Welcome to my first blog! How very exciting!
I've decided to do a once a week post about whatever it is I feel inspired to write about, whether it be about anything to do with burlesque (including costumes, poses, advice, etc), #realtalk about life, the universe and everything (get the reference?) interviews with some fabulous, inspiring people or recommendations about products I use, brands I love or people with skill sets I think you'd like to hear about.
If there's anything in particular you'd like me to blog about - give me a bell via my Contact Me page!
For this first post, I decided to go back to a post I made on Facebook nearly a year ago when it comes to the role of a Burly Mumma (aka, Burlesque Mother, Burly Mom, etc).
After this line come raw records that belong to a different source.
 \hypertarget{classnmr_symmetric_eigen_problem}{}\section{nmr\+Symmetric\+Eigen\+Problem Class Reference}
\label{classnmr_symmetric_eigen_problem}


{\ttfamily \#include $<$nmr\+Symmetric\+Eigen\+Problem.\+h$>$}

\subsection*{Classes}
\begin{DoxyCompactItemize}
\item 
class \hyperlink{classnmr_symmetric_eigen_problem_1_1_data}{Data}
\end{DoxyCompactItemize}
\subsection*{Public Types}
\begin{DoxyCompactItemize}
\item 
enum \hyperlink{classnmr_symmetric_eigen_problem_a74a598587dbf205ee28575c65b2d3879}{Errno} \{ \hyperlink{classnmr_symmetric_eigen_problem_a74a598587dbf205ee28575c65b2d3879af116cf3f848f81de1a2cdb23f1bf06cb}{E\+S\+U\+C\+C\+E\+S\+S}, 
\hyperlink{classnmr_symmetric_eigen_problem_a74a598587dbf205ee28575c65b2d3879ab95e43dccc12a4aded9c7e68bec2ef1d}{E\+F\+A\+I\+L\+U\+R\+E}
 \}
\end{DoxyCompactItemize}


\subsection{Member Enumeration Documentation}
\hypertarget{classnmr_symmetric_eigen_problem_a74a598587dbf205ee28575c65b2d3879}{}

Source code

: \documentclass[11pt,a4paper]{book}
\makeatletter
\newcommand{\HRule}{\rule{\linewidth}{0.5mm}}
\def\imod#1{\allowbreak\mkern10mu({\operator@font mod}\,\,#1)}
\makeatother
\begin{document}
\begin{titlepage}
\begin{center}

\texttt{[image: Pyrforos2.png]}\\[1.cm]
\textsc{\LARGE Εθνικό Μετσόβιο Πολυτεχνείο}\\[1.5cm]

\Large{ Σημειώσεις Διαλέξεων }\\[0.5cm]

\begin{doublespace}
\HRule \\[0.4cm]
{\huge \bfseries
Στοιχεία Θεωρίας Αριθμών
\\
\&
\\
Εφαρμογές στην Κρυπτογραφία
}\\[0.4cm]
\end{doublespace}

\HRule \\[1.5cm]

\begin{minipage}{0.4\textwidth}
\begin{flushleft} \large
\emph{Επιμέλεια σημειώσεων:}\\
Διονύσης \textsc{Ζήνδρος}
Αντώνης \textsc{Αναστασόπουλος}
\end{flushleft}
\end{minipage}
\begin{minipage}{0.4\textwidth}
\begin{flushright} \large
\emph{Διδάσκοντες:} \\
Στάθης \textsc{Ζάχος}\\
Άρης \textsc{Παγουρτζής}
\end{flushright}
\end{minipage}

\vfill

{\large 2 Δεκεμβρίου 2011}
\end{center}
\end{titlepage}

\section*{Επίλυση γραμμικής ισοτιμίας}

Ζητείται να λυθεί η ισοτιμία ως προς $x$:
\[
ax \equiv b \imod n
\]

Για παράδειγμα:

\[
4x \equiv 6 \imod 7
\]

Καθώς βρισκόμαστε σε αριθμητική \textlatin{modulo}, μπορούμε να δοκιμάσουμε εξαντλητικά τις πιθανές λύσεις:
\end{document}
Having taught burlesque since 2010, and then opening my burlesque school Bambina Burlesque Academy in 2014, as well as having taught professionally as a drama teacher in high schools, primary schools and as an adult educator since 2009, I understand how important the role of an educator is to society. A teacher does not just teach - they influence, inspire and help people to harness their students creativity. They shepard their students whilst helping them discover their true potential.
Because of this, how a teacher speaks, motivates and presents themselves to their students is hugely important. An unprofessional teacher, who says hurtful, potentially damaging things to their students shouldn't be an educator. Someone who is educating burly babies for their own personal gain or for self absorbed reasons shouldn't be an educator. A teacher educates because they feel compelled to help others. They genuinely care about educating the masses about their particular passion. They want to help others to grow, learn and develop. It's not a selfish need, it's a completely SELFLESS profession. Professionalism is paramount. It can take one snide comment, one off-handed, throw away line to completely derail a students emotional and physical well being. But, it can take one genuine comment, one beautifully positive moment of time with a student to bring about a profound difference to that particular persons emotional, physical and mental well being.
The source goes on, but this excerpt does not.